------ DATA TO EXAMINE ------
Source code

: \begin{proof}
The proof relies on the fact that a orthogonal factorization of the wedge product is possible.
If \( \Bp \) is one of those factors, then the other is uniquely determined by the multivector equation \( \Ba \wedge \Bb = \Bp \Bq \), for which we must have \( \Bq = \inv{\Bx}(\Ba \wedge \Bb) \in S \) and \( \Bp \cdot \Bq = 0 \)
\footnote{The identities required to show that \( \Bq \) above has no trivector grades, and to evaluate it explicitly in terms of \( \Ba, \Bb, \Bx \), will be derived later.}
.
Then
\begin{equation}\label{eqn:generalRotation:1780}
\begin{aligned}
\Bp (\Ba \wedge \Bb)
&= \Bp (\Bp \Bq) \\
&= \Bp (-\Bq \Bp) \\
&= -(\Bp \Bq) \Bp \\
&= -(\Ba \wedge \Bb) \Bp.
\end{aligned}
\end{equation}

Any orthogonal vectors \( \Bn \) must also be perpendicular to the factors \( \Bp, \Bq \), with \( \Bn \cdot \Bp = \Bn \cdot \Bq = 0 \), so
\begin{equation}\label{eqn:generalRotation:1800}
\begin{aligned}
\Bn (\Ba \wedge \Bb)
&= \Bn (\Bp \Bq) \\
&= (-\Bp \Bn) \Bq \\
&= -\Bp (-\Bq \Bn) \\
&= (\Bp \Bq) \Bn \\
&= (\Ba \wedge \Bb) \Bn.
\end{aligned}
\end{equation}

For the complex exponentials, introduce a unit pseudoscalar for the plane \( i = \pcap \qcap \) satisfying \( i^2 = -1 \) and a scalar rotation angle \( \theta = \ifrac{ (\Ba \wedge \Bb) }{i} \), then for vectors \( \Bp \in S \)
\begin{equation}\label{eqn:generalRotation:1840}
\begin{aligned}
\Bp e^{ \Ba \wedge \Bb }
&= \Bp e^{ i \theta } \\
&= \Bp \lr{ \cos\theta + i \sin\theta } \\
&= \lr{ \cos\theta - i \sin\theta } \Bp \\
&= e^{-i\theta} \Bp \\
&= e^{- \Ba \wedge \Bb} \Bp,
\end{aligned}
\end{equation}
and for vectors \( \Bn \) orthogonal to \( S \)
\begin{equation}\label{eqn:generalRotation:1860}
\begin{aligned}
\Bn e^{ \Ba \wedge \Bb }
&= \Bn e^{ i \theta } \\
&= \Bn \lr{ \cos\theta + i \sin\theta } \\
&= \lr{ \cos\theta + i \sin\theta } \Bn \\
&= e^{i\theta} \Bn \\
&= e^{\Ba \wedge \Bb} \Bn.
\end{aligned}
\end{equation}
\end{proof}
------
------ DATA TO EXAMINE ------
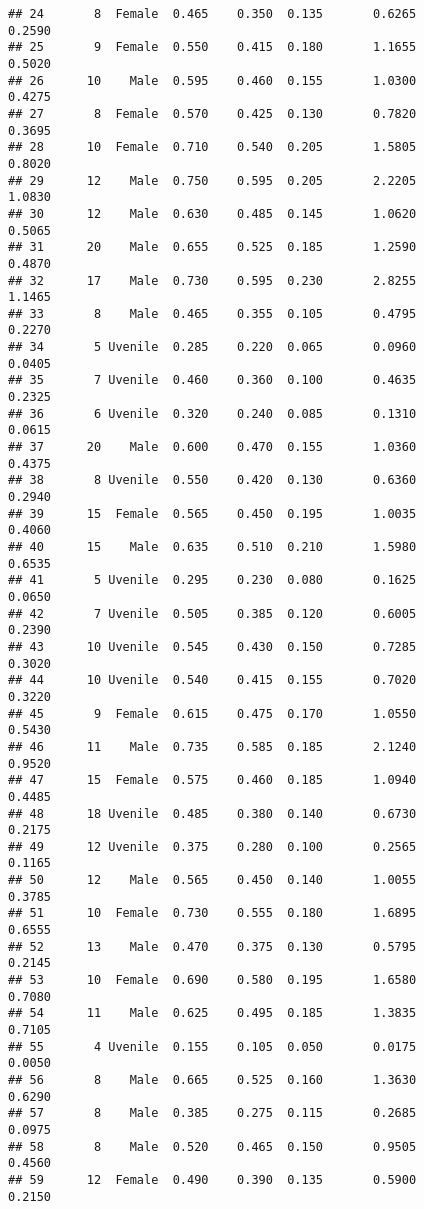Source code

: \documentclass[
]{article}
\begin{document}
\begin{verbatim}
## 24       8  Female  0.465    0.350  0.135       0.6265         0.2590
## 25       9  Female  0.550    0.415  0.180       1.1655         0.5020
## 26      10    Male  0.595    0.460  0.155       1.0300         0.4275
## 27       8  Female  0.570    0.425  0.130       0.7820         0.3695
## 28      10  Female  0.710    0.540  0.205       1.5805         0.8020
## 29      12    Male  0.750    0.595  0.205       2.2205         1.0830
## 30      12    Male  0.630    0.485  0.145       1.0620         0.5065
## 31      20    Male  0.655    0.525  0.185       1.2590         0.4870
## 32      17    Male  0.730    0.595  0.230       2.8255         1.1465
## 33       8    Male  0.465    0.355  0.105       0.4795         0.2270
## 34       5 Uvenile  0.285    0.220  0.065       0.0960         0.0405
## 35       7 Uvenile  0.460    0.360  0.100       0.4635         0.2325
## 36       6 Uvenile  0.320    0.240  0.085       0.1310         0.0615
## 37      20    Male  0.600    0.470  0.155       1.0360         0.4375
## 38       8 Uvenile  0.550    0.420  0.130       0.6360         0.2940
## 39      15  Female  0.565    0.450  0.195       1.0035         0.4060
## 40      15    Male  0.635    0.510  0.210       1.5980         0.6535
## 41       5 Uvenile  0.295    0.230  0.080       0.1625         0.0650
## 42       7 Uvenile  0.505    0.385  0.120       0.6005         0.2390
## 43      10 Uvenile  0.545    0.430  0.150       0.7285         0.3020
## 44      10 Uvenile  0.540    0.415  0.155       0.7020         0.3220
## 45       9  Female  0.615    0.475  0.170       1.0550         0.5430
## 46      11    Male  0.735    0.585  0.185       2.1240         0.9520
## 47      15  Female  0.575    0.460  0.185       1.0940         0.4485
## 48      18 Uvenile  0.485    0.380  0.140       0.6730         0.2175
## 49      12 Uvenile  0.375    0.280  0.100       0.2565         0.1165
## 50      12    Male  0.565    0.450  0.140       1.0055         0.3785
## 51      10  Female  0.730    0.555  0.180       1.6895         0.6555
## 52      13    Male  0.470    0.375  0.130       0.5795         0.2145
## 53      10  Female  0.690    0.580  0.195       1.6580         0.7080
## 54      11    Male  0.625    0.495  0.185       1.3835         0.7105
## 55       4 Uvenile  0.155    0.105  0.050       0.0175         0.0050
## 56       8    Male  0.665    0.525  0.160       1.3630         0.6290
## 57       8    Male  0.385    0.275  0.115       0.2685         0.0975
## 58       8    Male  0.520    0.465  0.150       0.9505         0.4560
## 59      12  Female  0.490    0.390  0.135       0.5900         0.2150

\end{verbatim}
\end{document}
------
------ DATA TO EXAMINE ------
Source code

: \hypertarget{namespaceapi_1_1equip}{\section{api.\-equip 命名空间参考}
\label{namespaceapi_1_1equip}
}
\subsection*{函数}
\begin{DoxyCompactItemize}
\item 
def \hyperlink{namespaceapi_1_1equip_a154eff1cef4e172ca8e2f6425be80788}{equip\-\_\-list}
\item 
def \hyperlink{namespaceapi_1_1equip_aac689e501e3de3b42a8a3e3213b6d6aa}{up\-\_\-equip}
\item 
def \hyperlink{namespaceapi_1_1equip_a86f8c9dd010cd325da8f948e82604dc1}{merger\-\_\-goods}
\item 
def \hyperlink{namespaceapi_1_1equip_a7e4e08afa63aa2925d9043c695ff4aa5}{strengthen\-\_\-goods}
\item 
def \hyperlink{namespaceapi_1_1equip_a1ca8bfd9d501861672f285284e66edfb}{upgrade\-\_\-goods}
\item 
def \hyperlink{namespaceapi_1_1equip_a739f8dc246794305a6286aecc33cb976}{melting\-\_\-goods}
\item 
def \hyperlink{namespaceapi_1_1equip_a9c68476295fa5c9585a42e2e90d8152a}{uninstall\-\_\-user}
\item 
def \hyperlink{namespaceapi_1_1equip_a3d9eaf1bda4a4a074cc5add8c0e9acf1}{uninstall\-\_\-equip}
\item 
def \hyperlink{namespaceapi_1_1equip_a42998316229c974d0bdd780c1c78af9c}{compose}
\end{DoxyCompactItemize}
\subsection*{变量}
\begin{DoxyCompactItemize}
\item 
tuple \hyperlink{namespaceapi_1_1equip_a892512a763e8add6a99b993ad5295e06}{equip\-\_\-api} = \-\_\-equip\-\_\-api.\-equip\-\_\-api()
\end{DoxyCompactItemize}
------
WHAT IS NEEDED: Go through the data and show every line where "must" occurs.

ANSWER TO THE EXERCISE:
If \( \Bp \) is one of those factors, then the other is uniquely determined by the multivector equation \( \Ba \wedge \Bb = \Bp \Bq \), for which we must have \( \Bq = \inv{\Bx}(\Ba \wedge \Bb) \in S \) and \( \Bp \cdot \Bq = 0 \)
Any orthogonal vectors \( \Bn \) must also be perpendicular to the factors \( \Bp, \Bq \), with \( \Bn \cdot \Bp = \Bn \cdot \Bq = 0 \), so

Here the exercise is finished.